EXERCISE GOAL: Your task is to copy every line of the entries that holds the word "Improvements".

DATA UNDER STUDY:
==========

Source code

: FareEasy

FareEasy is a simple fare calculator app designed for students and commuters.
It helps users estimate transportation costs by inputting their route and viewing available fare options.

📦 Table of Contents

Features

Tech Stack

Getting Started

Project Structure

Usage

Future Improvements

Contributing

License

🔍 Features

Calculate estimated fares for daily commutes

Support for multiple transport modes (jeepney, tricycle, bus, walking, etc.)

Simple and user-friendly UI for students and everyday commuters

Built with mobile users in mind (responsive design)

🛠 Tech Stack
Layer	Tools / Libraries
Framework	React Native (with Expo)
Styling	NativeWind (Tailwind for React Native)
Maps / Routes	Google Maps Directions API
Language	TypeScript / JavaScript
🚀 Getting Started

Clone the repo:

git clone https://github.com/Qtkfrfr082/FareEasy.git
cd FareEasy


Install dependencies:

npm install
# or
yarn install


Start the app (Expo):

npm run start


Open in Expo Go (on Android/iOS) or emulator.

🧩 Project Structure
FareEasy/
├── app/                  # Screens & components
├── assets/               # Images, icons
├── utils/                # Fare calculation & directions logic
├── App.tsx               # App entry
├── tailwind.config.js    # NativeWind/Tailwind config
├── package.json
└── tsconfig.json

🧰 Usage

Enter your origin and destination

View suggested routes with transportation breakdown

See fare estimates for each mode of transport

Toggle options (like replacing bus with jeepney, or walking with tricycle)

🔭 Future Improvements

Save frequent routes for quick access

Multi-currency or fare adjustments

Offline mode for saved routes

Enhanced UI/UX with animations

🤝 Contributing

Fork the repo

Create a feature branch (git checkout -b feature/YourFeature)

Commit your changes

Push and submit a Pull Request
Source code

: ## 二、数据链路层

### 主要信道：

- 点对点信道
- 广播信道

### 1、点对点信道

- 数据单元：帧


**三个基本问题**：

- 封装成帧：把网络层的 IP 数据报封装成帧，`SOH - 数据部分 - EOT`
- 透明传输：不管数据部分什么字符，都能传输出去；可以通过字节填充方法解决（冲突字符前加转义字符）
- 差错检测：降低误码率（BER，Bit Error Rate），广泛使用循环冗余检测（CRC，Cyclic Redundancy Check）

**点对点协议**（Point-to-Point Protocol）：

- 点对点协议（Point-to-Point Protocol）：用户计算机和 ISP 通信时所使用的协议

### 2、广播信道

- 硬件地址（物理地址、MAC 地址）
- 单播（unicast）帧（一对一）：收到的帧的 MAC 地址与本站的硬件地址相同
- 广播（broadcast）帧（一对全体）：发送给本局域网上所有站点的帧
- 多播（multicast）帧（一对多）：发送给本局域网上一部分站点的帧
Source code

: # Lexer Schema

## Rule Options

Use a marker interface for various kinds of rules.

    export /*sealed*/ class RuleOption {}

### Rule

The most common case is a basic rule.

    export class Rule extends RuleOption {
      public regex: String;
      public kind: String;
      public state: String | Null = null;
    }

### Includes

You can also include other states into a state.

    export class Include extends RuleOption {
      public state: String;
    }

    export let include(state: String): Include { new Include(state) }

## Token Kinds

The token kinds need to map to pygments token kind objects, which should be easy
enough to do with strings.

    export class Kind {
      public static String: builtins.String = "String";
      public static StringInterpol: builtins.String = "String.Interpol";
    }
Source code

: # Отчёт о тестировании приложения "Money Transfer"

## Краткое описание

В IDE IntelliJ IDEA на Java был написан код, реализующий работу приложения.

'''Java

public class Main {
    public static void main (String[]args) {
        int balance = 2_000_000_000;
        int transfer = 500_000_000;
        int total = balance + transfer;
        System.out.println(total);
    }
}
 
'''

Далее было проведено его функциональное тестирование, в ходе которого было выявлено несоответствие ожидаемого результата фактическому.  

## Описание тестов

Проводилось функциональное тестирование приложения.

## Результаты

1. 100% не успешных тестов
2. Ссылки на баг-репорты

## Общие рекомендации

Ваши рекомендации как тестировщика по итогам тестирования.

==========

RESULT OF THE TASK:
Future Improvements
🔭 Future Improvements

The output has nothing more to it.